======== MATERIAL TO PROCESS ========

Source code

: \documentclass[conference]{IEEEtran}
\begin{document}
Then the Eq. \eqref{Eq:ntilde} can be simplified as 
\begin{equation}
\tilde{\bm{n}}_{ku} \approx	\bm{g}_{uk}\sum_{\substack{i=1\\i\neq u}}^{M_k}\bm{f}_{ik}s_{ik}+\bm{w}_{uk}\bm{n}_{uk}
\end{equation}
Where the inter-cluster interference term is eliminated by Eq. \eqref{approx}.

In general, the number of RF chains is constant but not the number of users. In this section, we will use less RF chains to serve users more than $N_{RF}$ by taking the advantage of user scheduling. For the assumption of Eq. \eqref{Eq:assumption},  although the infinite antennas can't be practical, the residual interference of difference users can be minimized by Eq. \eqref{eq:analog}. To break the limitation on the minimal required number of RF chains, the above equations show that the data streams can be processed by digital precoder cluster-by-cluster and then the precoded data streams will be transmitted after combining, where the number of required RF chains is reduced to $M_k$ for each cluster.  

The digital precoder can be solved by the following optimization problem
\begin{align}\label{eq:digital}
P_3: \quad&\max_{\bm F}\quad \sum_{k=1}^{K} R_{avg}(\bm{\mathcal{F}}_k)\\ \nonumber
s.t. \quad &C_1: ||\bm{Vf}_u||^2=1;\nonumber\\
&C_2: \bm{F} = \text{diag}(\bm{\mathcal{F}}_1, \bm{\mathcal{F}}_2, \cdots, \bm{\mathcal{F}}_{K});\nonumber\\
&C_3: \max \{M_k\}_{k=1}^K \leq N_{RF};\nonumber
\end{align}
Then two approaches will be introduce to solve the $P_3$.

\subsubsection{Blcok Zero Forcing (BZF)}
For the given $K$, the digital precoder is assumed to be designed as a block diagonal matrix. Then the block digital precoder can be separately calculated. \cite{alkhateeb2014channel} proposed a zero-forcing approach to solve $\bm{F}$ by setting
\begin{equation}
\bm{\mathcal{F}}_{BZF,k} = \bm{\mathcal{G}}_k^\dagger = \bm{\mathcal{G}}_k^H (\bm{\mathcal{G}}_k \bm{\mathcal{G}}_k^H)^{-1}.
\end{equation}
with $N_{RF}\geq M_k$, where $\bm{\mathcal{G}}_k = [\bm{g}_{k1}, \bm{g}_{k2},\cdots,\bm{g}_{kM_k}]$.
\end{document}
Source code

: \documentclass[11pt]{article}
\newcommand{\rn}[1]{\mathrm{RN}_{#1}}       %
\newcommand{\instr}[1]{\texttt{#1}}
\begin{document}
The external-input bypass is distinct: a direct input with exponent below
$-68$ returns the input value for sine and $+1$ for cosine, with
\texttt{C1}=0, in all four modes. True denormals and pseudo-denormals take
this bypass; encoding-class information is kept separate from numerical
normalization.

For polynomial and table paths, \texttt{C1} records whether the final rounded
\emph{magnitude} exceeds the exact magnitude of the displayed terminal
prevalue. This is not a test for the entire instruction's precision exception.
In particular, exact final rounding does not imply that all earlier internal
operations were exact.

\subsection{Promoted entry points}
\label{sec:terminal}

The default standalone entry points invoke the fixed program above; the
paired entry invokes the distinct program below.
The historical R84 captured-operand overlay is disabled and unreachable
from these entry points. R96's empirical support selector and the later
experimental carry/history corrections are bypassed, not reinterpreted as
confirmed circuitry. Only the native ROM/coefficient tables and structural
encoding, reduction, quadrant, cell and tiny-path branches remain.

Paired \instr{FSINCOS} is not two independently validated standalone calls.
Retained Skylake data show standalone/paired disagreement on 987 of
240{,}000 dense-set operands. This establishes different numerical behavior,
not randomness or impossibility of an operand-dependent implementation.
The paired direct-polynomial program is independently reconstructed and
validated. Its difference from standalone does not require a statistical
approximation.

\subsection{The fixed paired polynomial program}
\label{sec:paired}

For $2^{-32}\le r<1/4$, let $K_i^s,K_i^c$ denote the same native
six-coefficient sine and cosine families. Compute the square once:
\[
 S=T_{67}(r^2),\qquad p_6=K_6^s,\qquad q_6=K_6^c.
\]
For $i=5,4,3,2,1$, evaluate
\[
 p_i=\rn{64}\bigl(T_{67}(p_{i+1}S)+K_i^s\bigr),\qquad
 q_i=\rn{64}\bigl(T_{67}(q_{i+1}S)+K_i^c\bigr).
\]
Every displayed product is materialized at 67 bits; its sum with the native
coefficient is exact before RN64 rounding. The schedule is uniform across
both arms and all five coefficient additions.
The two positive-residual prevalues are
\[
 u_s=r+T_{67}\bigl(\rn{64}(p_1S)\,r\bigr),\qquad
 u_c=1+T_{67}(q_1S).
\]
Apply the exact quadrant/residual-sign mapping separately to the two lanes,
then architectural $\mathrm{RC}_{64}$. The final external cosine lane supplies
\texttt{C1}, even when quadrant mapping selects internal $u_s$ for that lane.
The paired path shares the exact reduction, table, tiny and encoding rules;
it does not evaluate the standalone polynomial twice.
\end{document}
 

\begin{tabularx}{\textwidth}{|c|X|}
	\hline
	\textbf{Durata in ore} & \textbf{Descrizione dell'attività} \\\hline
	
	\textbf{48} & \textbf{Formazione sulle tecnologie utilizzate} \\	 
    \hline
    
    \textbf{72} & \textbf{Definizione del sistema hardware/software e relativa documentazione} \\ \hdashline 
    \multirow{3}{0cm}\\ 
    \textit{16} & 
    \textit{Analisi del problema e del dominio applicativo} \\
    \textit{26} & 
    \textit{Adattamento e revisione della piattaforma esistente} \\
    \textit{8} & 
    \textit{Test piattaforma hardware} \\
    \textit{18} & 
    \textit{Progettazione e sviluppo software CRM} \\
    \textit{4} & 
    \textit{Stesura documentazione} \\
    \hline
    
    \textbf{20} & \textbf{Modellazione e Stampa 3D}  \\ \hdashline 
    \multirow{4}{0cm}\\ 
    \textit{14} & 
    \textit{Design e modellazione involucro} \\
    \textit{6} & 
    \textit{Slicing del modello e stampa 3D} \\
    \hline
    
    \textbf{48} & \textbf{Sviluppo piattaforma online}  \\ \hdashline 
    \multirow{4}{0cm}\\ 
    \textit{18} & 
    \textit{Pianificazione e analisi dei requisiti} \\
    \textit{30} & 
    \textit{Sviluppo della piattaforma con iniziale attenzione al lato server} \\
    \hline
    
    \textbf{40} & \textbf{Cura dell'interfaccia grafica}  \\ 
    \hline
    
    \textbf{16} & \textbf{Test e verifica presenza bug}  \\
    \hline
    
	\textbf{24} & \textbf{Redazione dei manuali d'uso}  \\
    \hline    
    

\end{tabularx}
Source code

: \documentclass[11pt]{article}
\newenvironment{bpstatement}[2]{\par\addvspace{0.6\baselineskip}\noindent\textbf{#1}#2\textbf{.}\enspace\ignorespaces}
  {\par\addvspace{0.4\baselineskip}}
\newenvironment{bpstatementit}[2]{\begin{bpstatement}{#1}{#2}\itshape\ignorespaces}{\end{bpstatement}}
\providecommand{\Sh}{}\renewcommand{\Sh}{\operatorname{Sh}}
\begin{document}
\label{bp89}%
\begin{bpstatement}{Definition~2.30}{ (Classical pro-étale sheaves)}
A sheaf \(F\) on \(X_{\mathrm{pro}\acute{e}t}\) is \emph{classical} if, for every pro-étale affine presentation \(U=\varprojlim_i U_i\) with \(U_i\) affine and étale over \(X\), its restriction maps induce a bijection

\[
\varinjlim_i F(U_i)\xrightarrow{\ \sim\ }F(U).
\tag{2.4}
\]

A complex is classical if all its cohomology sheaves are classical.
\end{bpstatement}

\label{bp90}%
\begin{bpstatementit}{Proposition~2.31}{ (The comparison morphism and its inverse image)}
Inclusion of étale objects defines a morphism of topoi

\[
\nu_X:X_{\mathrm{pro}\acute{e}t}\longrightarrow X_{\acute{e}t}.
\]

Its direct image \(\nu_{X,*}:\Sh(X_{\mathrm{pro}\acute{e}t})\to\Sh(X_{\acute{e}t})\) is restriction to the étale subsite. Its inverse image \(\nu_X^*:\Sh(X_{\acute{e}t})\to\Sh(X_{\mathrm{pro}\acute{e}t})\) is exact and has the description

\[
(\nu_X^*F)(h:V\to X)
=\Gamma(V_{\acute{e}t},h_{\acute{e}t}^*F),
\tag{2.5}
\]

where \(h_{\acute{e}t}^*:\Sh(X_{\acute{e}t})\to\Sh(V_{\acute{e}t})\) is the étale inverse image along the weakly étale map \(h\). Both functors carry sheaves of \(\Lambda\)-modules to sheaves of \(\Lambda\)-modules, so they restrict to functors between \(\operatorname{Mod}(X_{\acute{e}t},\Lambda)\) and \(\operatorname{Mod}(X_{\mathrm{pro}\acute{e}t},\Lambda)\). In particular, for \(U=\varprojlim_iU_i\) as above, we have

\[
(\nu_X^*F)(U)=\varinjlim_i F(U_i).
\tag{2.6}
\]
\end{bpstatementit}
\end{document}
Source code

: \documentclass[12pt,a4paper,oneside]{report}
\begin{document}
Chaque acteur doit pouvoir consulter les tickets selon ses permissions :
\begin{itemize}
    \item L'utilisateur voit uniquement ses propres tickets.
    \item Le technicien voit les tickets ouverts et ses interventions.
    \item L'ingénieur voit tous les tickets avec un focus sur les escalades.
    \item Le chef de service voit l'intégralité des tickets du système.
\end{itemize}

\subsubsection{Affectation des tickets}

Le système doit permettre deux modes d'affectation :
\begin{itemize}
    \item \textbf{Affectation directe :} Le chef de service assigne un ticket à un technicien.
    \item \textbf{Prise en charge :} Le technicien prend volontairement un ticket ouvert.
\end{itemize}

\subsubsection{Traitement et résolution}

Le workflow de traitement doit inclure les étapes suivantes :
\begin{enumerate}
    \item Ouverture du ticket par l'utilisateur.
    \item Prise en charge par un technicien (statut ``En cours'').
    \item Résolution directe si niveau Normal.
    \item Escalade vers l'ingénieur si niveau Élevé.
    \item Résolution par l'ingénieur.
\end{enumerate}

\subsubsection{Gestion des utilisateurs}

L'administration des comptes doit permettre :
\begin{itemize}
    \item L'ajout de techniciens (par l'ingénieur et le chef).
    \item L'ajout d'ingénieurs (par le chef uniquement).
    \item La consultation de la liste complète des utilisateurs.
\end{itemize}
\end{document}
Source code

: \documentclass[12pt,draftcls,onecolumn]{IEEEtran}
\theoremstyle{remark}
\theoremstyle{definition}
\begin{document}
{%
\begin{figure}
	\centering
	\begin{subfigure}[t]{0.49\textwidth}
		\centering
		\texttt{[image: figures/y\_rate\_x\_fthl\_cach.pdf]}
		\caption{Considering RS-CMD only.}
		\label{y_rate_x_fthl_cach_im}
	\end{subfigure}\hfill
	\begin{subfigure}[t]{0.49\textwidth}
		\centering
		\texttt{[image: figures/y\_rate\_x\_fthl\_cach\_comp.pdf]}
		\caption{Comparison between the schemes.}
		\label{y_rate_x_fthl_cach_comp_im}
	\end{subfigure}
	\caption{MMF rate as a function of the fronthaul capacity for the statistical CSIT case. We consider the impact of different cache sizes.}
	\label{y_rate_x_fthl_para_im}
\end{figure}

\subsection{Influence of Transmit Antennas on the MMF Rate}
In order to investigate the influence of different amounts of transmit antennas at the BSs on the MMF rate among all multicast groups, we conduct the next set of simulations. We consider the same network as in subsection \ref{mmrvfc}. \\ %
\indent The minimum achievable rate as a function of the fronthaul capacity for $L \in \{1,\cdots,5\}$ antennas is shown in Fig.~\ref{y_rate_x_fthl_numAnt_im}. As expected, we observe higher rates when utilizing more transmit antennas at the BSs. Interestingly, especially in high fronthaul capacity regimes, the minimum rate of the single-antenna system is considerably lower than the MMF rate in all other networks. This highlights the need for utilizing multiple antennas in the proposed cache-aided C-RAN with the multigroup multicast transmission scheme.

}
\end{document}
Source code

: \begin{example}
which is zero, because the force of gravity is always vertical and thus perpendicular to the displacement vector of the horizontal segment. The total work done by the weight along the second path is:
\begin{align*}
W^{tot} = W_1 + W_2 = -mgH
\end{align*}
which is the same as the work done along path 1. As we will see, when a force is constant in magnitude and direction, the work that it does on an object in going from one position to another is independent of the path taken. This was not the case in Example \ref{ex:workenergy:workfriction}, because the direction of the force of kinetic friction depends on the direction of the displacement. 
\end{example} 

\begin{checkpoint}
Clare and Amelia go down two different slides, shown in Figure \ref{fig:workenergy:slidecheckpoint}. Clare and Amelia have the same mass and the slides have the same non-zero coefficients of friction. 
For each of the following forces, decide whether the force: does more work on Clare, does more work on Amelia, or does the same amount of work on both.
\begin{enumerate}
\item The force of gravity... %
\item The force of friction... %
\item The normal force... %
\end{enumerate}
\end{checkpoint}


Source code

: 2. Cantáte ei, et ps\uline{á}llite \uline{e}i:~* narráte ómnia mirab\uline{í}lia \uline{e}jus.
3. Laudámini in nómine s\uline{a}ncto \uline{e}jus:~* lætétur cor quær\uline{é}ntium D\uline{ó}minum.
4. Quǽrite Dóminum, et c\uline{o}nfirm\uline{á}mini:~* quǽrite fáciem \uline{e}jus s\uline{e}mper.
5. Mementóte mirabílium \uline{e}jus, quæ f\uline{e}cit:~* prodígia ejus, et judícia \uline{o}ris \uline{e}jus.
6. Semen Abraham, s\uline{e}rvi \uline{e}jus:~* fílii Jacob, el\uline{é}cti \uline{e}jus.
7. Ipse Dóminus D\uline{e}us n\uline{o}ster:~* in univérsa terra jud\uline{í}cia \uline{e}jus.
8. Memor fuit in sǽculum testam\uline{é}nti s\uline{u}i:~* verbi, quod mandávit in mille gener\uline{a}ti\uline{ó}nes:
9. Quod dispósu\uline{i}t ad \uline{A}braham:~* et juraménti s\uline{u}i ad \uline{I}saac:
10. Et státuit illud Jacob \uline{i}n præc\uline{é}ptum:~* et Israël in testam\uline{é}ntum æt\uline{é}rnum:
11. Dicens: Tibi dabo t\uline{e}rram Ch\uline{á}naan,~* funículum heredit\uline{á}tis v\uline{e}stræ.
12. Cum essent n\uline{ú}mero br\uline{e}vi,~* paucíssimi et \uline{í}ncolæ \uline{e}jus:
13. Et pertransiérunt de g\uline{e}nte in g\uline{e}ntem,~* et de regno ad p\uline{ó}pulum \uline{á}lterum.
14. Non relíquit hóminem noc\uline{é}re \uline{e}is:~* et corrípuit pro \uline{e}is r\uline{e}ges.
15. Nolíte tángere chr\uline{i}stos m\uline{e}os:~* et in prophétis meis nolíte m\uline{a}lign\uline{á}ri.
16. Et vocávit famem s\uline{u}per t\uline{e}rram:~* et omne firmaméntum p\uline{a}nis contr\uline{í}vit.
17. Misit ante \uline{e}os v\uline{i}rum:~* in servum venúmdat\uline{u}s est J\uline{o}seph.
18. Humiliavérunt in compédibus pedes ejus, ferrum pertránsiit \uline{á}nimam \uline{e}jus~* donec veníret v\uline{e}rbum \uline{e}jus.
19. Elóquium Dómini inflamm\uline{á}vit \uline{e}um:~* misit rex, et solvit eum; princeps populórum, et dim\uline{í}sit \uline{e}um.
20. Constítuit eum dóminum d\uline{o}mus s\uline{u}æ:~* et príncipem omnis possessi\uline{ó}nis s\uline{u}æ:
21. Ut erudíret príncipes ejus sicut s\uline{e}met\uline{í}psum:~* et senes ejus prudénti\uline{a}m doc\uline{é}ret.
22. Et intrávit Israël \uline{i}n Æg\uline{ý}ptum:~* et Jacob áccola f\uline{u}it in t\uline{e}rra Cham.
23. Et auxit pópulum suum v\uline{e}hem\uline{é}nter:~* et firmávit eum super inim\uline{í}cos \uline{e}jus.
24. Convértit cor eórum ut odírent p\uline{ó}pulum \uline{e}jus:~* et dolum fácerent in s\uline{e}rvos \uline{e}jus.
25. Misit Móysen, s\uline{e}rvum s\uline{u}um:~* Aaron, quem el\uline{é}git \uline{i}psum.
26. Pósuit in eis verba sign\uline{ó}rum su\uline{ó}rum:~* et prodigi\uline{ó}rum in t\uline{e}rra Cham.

========

◆ TASK DETAILS ◆
Return a word-for-word copy of the lines above from the one holding "8. Memor fuit" through the one holding "13. Et pertransiérunt", with both of them included and nothing besides.

◆ TASK ANSWER ◆
8. Memor fuit in sǽculum testam\uline{é}nti s\uline{u}i:~* verbi, quod mandávit in mille gener\uline{a}ti\uline{ó}nes:
9. Quod dispósu\uline{i}t ad \uline{A}braham:~* et juraménti s\uline{u}i ad \uline{I}saac:
10. Et státuit illud Jacob \uline{i}n præc\uline{é}ptum:~* et Israël in testam\uline{é}ntum æt\uline{é}rnum:
11. Dicens: Tibi dabo t\uline{e}rram Ch\uline{á}naan,~* funículum heredit\uline{á}tis v\uline{e}stræ.
12. Cum essent n\uline{ú}mero br\uline{e}vi,~* paucíssimi et \uline{í}ncolæ \uline{e}jus:
13. Et pertransiérunt de g\uline{e}nte in g\uline{e}ntem,~* et de regno ad p\uline{ó}pulum \uline{á}lterum.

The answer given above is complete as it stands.